Café frío de un sorbo,sonoro portazo y a correr a enfrentarte a un nuevo día.. caras inexpresivas, ojos divagantes, cuerpos lánguidos dirigidos cuales marionetas por la mano de la rutina. Un nuevo despertar.
Dos minutos tarde y el vagón cierra sus puertas antes mi rostro gris, tuerzo el gesto y me doy cuenta que he de seguir allí, inmóvil, impaciente, dejo que transcurran tres minutos más. Prensa gratuita en mano compruebo que el mundo sigue girando cada vez de forma más rápida y casi imperceptible, lo lamentable es que siempre es en torno a las mismas cosas. Es increíble que el calor ya no sea tan cálido y el frío ya no sea tan gélido.

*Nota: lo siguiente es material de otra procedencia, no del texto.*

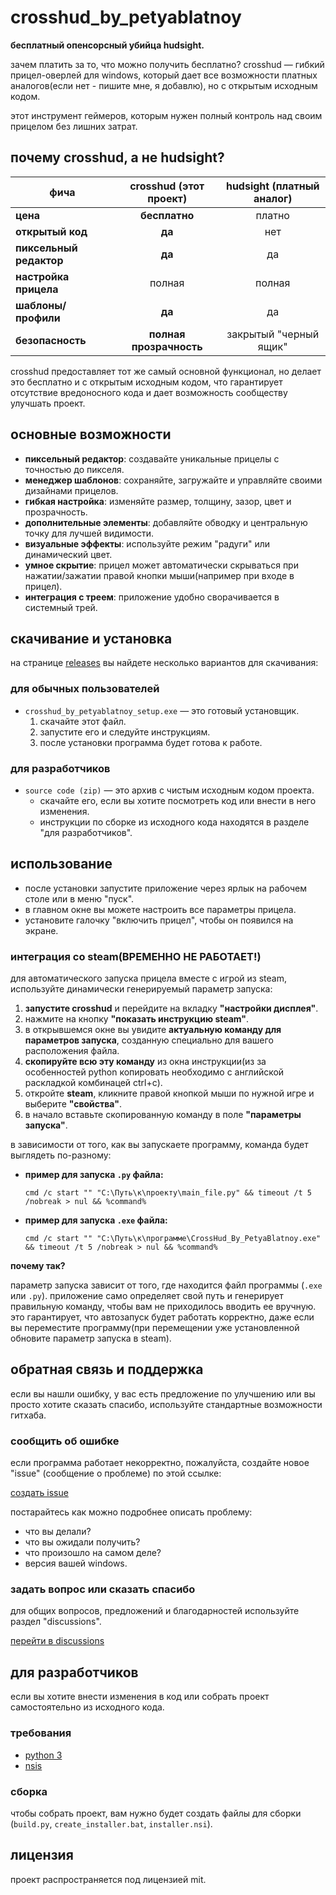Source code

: # crosshud_by_petyablatnoy

**бесплатный опенсорсный убийца hudsight.**

зачем платить за то, что можно получить бесплатно? crosshud — гибкий прицел-оверлей для windows, который дает все возможности платных аналогов(если нет - пишите мне, я добавлю), но с открытым исходным кодом.

этот инструмент геймеров, которым нужен полный контроль над своим прицелом без лишних затрат.

## почему crosshud, а не hudsight?

| фича                | crosshud (этот проект) | hudsight (платный аналог) |
| ------------------- | :--------------------: | :-----------------------: |
| **цена**            |       **бесплатно**        |           платно           |
| **открытый код**    |           **да**           |            нет            |
| **пиксельный редактор** |           **да**           |            да             |
| **настройка прицела** |         полная         |          полная           |
| **шаблоны/профили** |           **да**           |            да             |
| **безопасность**    | **полная прозрачность** |      закрытый "черный ящик"      |

crosshud предоставляет тот же самый основной функционал, но делает это бесплатно и с открытым исходным кодом, что гарантирует отсутствие вредоносного кода и дает возможность сообществу улучшать проект.

## основные возможности

*   **пиксельный редактор**: создавайте уникальные прицелы с точностью до пикселя.
*   **менеджер шаблонов**: сохраняйте, загружайте и управляйте своими дизайнами прицелов.
*   **гибкая настройка**: изменяйте размер, толщину, зазор, цвет и прозрачность.
*   **дополнительные элементы**: добавляйте обводку и центральную точку для лучшей видимости.
*   **визуальные эффекты**: используйте режим "радуги" или динамический цвет.
*   **умное скрытие**: прицел может автоматически скрываться при нажатии/зажатии правой кнопки мыши(например при входе в прицел).
*   **интеграция с треем**: приложение удобно сворачивается в системный трей.

## скачивание и установка

на странице [releases](https://github.com/petyablatnoy/crosshud_by_petyablatnoy/releases) вы найдете несколько вариантов для скачивания:

### для обычных пользователей

*   `crosshud_by_petyablatnoy_setup.exe` — это готовый установщик.
    1.  скачайте этот файл.
    2.  запустите его и следуйте инструкциям.
    3.  после установки программа будет готова к работе.

### для разработчиков

*   `source code (zip)` — это архив с чистым исходным кодом проекта.
    *   скачайте его, если вы хотите посмотреть код или внести в него изменения.
    *   инструкции по сборке из исходного кода находятся в разделе "для разработчиков".

## использование

*   после установки запустите приложение через ярлык на рабочем столе или в меню "пуск".
*   в главном окне вы можете настроить все параметры прицела.
*   установите галочку "включить прицел", чтобы он появился на экране.

### интеграция со steam(ВРЕМЕННО НЕ РАБОТАЕТ!)

для автоматического запуска прицела вместе с игрой из steam, используйте динамически генерируемый параметр запуска:

1.  **запустите crosshud** и перейдите на вкладку **"настройки дисплея"**.
2.  нажмите на кнопку **"показать инструкцию steam"**.
3.  в открывшемся окне вы увидите **актуальную команду для параметров запуска**, созданную специально для вашего расположения файла.
4.  **скопируйте всю эту команду** из окна инструкции(из за особенностей python копировать необходимо с английской раскладкой комбинацей ctrl+c).
5.  откройте **steam**, кликните правой кнопкой мыши по нужной игре и выберите **"свойства"**.
6.  в начало вставьте скопированную команду в поле **"параметры запуска"**.

в зависимости от того, как вы запускаете программу, команда будет выглядеть по-разному:

*   **пример для запуска `.py` файла:**
    ```
    cmd /c start "" "C:\Путь\к\проекту\main_file.py" && timeout /t 5 /nobreak > nul && %command%
    ```
*   **пример для запуска `.exe` файла:**
    ```
    cmd /c start "" "C:\Путь\к\программе\CrossHud_By_PetyaBlatnoy.exe" && timeout /t 5 /nobreak > nul && %command%
    ```

**почему так?**

параметр запуска зависит от того, где находится файл программы (`.exe` или `.py`). приложение само определяет свой путь и генерирует правильную команду, чтобы вам не приходилось вводить ее вручную. это гарантирует, что автозапуск будет работать корректно, даже если вы переместите программу(при перемещении уже установленной обновите параметр запуска в steam).

## обратная связь и поддержка

если вы нашли ошибку, у вас есть предложение по улучшению или вы просто хотите сказать спасибо, используйте стандартные возможности гитхаба.

### сообщить об ошибке

если программа работает некорректно, пожалуйста, создайте новое "issue" (сообщение о проблеме) по этой ссылке:

[создать issue](https://github.com/petyablatnoy/crosshud_by_petyablatnoy/issues)

постарайтесь как можно подробнее описать проблему:
*   что вы делали?
*   что вы ожидали получить?
*   что произошло на самом деле?
*   версия вашей windows.

### задать вопрос или сказать спасибо

для общих вопросов, предложений и благодарностей используйте раздел "discussions".

[перейти в discussions](https://github.com/petyablatnoy/crosshud_by_petyablatnoy/discussions)


## для разработчиков

если вы хотите внести изменения в код или собрать проект самостоятельно из исходного кода.

### требования

*   [python 3](https://www.python.org/)
*   [nsis](https://nsis.sourceforge.io/download)

### сборка

чтобы собрать проект, вам нужно будет создать файлы для сборки (`build.py`, `create_installer.bat`, `installer.nsi`).
## лицензия

проект распространяется под лицензией mit.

Y entre pensamientos profundos y frivolidades rosas pasan los tres minutos,subo de nuevo al vagón de la rutina arrastrándome a mi puesto de trabajo y olvidándome de ese mundo que me habían apartado del mio propio.
Me abro paso entre la gente, me aferro a mi bolso como si fuese parte de mi misma y ...
Observo como los rostros grises son más oscuros, los cuerpos lánguidos cogen fuerza, los ojos divagantes ahora fijan un objetivo.... A TOMAR POR SACO LO EXISTENCIAL.. Asiento libre al fondo.. esto es la guerra!!!
Para los que habían hecho una introspección en si mismos y en su ser más recóndito, decirles que a veces no es necesario reflexionar tanto sobre la vida o al menos no tanto como vivirla.. tras un tren que se escapa siempre habrá otro que llegue. A corremos tanto para coger el tren que luego no somos capaces de disfrutar del trayecto...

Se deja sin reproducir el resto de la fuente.